My experience is the opposite. Small database systems auto create 
indexes for you. Big database systems treat the DBA as God when it comes 
to what indexes or should not exist - even indexes that would seem very 
desirable to create.

The index can frequently be as big, or sometimes bigger - than the table 
itself. For updates to have to update both indexes multiples the number 
of random writes that need to be done.

Minimize indexes wherever possible. Do not create them if they do not 
need to exist.
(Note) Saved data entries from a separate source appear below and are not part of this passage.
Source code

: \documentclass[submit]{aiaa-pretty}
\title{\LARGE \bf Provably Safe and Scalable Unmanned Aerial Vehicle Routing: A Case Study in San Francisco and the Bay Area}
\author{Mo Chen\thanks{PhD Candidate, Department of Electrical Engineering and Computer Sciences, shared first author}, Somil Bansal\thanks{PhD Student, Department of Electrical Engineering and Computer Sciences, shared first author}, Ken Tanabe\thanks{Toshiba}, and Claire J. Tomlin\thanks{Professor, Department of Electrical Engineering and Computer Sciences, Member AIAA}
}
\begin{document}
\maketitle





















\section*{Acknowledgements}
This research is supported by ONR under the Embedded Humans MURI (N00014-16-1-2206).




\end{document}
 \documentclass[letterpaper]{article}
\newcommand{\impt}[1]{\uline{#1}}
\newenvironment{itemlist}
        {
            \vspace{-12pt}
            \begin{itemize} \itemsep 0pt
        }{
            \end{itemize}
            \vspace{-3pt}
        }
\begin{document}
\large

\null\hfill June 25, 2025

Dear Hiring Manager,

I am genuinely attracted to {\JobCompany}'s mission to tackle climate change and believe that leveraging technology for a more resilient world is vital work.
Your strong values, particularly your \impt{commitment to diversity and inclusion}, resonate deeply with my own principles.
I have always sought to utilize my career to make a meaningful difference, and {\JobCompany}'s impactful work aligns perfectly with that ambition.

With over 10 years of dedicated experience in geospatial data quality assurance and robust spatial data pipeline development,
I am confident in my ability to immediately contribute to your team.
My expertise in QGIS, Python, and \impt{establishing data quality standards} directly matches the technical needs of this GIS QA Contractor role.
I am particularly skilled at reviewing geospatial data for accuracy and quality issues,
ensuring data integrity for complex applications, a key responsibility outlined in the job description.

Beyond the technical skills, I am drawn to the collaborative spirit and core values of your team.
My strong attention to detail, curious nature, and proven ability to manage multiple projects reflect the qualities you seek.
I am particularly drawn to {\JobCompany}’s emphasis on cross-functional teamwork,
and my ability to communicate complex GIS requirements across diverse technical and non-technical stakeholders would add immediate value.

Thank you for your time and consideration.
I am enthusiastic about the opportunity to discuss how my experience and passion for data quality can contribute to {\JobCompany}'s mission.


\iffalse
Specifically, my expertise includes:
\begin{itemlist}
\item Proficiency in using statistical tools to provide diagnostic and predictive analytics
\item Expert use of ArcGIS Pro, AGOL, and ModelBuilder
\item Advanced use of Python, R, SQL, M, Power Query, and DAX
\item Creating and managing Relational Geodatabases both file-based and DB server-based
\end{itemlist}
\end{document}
Do not include columns in the index unless they can be 
demonstrated to provide value in expected user cases.

The sample index that somebody suggested seemed to include both the 
GROUP BY column and the ORDER BY column in the index. I would test 
without these before assuming they provide value in the general case...

-- 
Mark Mielke<ma...@mielke.cc>


RE: SQL indices a WC format bump and 1.7

Posted by Bob Archer <Bo...@amsi.com>.
> Mark Phippard wrote on Fri, Sep 02, 2011 at 12:02:02 -0400:
> > On Fri, Sep 2, 2011 at 11:42 AM, Philip Martin
> > <ph...@wandisco.com> wrote:
> > > Hyrum K Wright <hy...@wandisco.com> writes:
> > >
> > >>   sqlite> select * from sqlite_master where type = 'index' and
> > >> tbl_name = 'WCROOT';
> > >>   index|sqlite_autoindex_WCROOT_1|WCROOT|8|
> > >>   index|I_LOCAL_ABSPATH|WCROOT|9|CREATE UNIQUE INDEX
> > >> I_LOCAL_ABSPATH ON WCROOT (local_abspath)
> > >>
> > >> would both indicate there are two indices on the WCROOT table,
> > >> though we only define one.  I believe one of these indices is due
> > >> to the UNIQUEness of the local_abspath column.
> > >
> > > Yes, that's why I think we can delete them.  However we rarely write
> > > to these tables so the overhead of having the superfluous index is
> > > negligible.  There is no real need to remove them from 1.7 if people
> > > would prefer to make a more minimal change for 1.7.
> >
> > I do not know about SQLite, but in other databases I have worked with,
> > the database engine is intelligent enough to not create anything
> > superfluous in this sort of scenario where the index you want to
> > create already exists.

Most? Hmm.. the ones I use happily do what you tell them tool. For SQL Server I have a tool that checks for duplicate indicies for this reason.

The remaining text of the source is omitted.